Gut, dass unsere Nerven blank liegen

Es dürfte hingegen überraschen, dass unsere Nerven nicht nur blank liegen können, sonder dies zum Glück auch tun, zumindest stellenweise. Doch der Reihe nach: Ein Nerv besteht aus einem Bündel von Axonen – faserartigen Fortsätzen, die eine Nervenzelle (Neuron) ausbildet, um sich mit anderen Nervenzellen zu Netzwerken zu verbinden. Nähme man die Aussage „Sie war nur noch ein Nervenbündel“ also wörtlich, könnte man die betreffende Frau auch als „Bündel aus Axon-Bündeln“ bezeichnen – was aber Stirnrunzeln hervorrufen würde.

„Die typischen Nerven, wie wir sie zum Beispiel in den Armen oder Beinen haben und die unsere Bewegungen steuern, sind weiß, weil sie von so genannten Myelin-Scheiden umhüllt sind“, erklärt Gerald Hüther ihren Aufbau.
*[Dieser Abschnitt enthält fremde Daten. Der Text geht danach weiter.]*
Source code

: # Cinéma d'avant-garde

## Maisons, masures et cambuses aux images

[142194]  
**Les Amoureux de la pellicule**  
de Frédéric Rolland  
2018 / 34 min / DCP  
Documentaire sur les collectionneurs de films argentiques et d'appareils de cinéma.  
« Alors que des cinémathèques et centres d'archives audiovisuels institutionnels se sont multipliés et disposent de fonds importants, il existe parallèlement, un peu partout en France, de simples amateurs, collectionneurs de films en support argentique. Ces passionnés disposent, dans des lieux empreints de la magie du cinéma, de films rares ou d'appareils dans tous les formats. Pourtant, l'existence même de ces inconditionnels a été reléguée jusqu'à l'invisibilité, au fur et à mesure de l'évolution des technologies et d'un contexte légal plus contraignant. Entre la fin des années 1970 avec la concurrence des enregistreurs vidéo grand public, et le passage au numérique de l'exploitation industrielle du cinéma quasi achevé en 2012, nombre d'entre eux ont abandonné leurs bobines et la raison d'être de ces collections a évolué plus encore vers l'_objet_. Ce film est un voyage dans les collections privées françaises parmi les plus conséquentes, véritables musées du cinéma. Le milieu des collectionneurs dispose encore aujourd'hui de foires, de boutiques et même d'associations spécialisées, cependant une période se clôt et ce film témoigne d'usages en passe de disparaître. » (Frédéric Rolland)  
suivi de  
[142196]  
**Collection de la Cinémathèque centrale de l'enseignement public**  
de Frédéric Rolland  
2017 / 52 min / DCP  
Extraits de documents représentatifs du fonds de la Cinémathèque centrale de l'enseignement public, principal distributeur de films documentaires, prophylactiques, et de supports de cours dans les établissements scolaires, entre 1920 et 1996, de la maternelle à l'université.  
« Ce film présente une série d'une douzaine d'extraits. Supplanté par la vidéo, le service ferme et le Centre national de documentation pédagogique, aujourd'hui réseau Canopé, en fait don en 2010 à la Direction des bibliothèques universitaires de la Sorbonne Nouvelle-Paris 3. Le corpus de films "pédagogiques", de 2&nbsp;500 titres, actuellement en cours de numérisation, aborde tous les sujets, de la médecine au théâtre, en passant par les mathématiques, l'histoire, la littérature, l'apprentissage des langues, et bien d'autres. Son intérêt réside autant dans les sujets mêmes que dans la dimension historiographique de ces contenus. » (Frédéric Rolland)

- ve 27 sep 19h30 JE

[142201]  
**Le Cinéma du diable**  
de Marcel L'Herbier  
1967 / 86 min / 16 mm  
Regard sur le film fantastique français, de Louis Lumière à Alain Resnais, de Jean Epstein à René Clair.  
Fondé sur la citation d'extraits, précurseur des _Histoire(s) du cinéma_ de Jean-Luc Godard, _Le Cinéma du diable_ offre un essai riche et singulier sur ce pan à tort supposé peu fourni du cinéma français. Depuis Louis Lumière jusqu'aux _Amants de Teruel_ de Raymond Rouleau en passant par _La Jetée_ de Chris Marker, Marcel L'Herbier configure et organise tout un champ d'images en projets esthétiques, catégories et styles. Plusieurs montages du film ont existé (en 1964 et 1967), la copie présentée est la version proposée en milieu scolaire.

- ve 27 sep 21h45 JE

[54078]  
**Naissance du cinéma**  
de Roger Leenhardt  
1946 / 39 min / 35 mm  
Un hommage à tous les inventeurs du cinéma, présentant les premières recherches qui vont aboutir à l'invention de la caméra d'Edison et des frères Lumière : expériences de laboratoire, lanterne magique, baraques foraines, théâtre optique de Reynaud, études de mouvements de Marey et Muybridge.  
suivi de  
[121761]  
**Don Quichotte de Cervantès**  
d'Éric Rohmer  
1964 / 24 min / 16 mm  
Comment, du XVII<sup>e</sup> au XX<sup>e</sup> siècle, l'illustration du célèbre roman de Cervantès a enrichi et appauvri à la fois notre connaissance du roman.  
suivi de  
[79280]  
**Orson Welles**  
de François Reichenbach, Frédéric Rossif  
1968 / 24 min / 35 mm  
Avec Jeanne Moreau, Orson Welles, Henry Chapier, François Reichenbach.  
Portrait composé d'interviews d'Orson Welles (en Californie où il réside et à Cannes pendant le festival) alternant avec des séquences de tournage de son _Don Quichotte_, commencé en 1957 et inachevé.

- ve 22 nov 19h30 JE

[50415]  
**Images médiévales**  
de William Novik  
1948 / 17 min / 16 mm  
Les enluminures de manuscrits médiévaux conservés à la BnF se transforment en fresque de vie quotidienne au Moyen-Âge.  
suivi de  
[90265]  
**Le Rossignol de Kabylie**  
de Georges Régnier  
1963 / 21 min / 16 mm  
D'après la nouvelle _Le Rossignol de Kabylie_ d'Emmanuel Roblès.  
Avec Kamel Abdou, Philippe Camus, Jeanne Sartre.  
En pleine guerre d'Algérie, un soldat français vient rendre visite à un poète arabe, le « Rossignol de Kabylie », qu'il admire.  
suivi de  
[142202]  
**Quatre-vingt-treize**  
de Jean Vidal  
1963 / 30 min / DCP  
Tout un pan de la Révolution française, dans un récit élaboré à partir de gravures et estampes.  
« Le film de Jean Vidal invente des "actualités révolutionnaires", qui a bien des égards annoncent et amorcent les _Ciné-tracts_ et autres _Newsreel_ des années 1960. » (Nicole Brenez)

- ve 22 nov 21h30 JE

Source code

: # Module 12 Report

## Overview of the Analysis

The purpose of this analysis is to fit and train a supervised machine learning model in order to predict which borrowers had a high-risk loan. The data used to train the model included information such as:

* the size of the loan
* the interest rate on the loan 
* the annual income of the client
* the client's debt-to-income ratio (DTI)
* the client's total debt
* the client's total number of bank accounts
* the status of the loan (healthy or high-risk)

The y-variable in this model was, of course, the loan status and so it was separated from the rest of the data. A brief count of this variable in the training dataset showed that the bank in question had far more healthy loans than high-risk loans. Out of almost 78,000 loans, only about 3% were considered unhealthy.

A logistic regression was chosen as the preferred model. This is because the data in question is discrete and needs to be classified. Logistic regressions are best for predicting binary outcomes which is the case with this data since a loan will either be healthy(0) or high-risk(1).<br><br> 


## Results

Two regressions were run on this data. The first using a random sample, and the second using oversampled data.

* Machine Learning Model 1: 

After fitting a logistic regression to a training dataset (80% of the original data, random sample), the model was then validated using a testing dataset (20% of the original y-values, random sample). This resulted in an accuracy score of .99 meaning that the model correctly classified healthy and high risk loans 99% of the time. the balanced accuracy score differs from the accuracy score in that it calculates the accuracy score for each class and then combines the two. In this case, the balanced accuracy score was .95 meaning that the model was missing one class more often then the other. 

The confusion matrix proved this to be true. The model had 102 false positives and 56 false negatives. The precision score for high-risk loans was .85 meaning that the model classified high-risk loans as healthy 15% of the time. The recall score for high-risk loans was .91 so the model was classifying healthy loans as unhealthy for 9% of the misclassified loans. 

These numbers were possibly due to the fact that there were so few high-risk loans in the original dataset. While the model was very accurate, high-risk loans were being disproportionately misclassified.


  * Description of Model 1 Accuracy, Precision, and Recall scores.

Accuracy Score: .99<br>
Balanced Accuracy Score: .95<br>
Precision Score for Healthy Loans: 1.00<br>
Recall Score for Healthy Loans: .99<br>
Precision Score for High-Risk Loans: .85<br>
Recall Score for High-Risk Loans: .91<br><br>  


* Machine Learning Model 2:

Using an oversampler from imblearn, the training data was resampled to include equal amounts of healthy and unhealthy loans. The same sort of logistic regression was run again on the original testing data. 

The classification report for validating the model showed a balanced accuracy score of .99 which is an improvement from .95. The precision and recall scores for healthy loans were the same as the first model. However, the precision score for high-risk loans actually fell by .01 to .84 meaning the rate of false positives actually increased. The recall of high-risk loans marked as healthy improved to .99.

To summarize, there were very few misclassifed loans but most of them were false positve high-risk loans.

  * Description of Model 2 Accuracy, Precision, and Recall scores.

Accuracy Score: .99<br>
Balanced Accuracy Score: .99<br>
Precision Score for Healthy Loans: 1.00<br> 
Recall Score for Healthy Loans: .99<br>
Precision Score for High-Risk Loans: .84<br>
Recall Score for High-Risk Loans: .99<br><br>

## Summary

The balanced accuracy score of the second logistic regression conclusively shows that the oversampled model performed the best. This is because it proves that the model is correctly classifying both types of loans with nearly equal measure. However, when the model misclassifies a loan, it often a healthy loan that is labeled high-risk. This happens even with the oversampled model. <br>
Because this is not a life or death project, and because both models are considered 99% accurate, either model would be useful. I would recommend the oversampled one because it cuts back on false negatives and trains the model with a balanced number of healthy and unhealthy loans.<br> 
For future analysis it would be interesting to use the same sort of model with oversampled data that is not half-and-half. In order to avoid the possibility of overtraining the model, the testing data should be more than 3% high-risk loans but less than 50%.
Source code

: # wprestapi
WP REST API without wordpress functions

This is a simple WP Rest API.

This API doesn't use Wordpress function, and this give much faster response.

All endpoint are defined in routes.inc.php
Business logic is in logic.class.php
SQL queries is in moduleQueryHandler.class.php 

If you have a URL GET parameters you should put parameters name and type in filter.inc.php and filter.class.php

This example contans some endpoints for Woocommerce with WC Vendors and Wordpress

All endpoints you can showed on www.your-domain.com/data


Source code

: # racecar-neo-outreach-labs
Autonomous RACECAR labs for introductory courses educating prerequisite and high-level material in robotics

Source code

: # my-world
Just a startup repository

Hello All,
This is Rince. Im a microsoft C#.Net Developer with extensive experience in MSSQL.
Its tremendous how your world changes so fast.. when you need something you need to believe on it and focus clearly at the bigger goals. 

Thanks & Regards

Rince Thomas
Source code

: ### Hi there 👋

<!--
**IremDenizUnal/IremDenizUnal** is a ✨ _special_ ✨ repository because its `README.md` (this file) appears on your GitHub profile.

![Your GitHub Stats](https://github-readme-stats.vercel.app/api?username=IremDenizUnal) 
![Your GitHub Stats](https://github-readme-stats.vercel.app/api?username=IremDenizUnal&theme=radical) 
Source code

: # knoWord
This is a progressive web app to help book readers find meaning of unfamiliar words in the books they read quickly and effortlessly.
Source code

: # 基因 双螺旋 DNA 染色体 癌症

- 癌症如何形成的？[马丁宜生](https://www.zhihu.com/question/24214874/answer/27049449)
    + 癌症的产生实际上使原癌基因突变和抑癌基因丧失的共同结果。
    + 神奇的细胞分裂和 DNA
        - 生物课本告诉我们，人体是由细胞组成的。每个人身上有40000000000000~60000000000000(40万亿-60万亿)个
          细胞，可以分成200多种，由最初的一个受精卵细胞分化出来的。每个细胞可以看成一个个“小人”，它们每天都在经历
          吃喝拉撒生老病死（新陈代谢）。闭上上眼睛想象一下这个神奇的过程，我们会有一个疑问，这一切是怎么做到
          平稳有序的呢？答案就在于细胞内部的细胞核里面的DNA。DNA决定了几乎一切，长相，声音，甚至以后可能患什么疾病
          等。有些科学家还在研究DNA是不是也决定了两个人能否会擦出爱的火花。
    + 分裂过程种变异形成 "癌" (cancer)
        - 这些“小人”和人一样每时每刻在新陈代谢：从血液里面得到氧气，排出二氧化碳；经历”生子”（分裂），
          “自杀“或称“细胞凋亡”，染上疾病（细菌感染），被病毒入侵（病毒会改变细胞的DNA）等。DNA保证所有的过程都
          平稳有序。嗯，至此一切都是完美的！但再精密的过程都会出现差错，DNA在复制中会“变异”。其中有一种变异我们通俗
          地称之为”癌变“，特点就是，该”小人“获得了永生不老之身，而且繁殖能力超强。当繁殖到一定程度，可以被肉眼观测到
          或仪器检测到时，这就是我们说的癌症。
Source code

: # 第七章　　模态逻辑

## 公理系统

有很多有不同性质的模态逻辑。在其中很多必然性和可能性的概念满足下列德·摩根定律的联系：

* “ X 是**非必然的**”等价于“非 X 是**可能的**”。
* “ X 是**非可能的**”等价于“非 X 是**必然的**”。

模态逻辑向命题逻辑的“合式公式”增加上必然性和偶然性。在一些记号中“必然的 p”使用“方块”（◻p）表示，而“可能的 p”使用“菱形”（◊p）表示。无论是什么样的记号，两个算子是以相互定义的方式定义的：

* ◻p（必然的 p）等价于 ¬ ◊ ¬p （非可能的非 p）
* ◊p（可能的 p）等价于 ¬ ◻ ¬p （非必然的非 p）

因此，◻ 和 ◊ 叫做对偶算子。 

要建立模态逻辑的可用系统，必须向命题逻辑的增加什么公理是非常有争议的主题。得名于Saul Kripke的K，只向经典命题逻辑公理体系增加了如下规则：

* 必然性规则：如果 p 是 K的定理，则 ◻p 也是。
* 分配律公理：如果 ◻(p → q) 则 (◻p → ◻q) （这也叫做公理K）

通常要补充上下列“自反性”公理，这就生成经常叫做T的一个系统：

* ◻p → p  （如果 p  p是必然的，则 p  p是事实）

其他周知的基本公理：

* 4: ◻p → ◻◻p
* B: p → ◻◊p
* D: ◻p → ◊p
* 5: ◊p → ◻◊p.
Die weißen, fettreichen Hüllen stabilisieren die Nervenfasern und isolieren sie elektrisch gegenüber der Umgebung, vor allem aber gegenüber anderen Axonen – dies nicht etwa, um eine Art Kurzschluss zu verhindern, sondern um einen Erregungsimpuls eindeutig und in voller Stärke ans Ziel zu bringen. Im Hirn sind die Nervenfasern durch einen eigenen, nur dort vorkommenden Myelin-Typ (so genannte Oligodendrozyten) umhüllt.

Doch die Myelin-Scheiden, auch Markscheiden genannt, sollen die Nerven nicht nur nach außen isolieren; sie lassen uns auch schneller handeln: „Durch die Umwicklung kommt der elektrische Impuls in den Nervenfasern schneller voran“, fügt Hüther eine zweite wichtige Aufgabe der Hüllen hinzu. Fachleute wie er sprechen – wenn auch ein wenig irreführend – von der saltatorischen („hüpfenden“) Erregungsweiterleitung. Die Markscheiden sind nämlich in regelmäßigen Abständen durch Einschnürungen unterbrochen, an denen die Axone in der Tat blank liegen. Zwischen diesen Schnürringen springt der Erregungsimpuls der Faser gewissermaßen voran, immer in Richtung seines Ziels – und das mit einem Affenzahn von bis zu 120 Metern pro Sekunde, über 400 km/h schnell. Nur durch die Kombination aus Markscheide und Schnürringen wird dieses hohe Tempo erreicht. Und wir alle profitieren tagtäglich davon.